From the entries that follow, copy exactly the lines beginning at the line holding "### 6. Fear Patterns" and continuing through the line holding "- [ ] **Self-Acceptance**".

Data supplied:
====
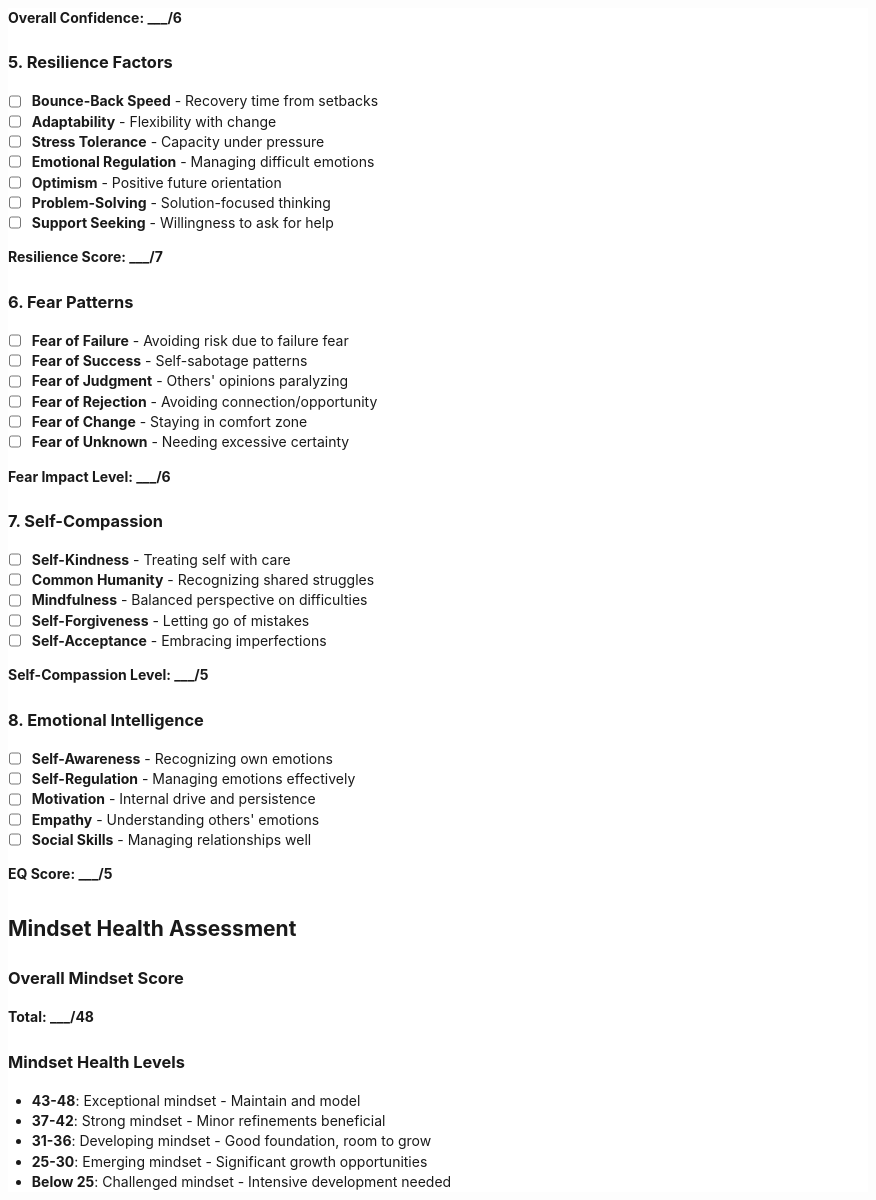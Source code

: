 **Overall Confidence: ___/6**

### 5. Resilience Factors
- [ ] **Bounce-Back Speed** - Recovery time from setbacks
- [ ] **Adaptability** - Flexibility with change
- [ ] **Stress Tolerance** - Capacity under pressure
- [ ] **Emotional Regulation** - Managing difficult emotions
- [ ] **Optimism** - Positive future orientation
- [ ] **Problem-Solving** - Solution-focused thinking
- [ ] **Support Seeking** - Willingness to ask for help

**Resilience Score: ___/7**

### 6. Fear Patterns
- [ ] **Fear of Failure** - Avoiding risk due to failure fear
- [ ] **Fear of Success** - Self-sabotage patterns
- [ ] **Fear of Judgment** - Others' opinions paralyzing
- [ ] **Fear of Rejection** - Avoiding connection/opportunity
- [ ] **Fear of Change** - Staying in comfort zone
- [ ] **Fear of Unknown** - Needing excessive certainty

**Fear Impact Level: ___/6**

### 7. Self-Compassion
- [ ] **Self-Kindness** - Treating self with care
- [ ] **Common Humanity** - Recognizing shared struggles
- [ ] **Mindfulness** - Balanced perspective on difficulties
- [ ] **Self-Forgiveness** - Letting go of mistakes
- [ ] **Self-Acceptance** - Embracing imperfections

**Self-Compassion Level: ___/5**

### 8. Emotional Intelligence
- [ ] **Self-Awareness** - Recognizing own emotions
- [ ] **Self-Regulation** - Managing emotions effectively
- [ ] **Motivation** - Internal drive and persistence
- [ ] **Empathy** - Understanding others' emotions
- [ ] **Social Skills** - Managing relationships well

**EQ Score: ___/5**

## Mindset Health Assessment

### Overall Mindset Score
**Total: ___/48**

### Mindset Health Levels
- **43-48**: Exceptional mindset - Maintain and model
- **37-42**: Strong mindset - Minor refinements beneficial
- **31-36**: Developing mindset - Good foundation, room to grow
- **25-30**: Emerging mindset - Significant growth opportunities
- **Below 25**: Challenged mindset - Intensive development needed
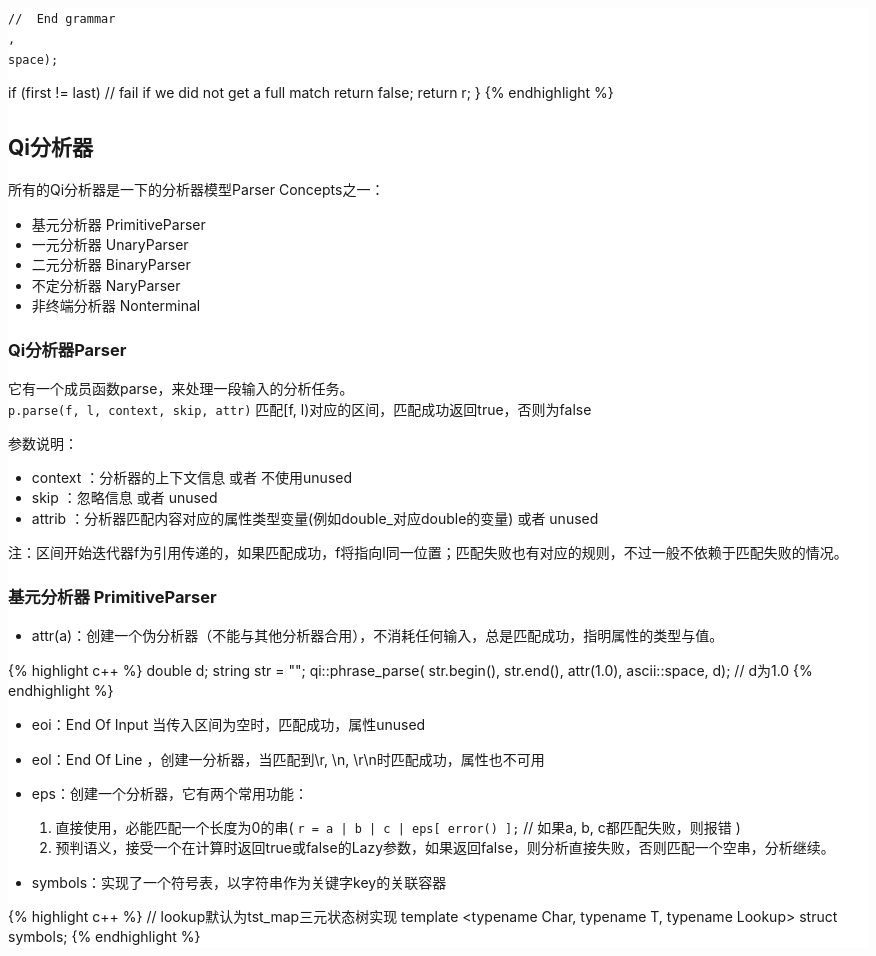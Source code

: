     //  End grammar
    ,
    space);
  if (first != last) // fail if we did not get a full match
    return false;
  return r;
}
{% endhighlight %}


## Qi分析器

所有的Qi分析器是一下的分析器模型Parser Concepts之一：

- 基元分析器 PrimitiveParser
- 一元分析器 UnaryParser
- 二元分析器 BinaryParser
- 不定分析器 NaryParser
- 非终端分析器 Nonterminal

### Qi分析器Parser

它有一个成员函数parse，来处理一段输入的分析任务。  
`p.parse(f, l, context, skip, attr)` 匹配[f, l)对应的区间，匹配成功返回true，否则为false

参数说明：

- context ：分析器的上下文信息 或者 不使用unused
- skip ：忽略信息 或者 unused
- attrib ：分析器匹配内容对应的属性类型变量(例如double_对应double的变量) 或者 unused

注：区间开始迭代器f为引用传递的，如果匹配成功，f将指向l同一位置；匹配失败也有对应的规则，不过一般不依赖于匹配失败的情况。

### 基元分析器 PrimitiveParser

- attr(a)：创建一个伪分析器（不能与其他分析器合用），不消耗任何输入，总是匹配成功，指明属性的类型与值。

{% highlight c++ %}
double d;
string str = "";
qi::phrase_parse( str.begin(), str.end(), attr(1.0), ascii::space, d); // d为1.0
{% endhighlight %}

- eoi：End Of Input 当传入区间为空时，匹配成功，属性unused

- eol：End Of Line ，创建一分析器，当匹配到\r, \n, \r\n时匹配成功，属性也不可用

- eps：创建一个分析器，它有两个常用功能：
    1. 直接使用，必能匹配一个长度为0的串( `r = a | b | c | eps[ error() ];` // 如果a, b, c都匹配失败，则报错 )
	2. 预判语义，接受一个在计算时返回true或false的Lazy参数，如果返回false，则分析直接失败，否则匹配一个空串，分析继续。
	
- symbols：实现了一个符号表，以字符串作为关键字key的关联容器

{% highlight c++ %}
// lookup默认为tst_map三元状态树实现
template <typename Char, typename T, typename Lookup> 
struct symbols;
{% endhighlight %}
====
Response for this exercise:
### 6. Fear Patterns
- [ ] **Fear of Failure** - Avoiding risk due to failure fear
- [ ] **Fear of Success** - Self-sabotage patterns
- [ ] **Fear of Judgment** - Others' opinions paralyzing
- [ ] **Fear of Rejection** - Avoiding connection/opportunity
- [ ] **Fear of Change** - Staying in comfort zone
- [ ] **Fear of Unknown** - Needing excessive certainty

**Fear Impact Level: ___/6**

### 7. Self-Compassion
- [ ] **Self-Kindness** - Treating self with care
- [ ] **Common Humanity** - Recognizing shared struggles
- [ ] **Mindfulness** - Balanced perspective on difficulties
- [ ] **Self-Forgiveness** - Letting go of mistakes
- [ ] **Self-Acceptance** - Embracing imperfections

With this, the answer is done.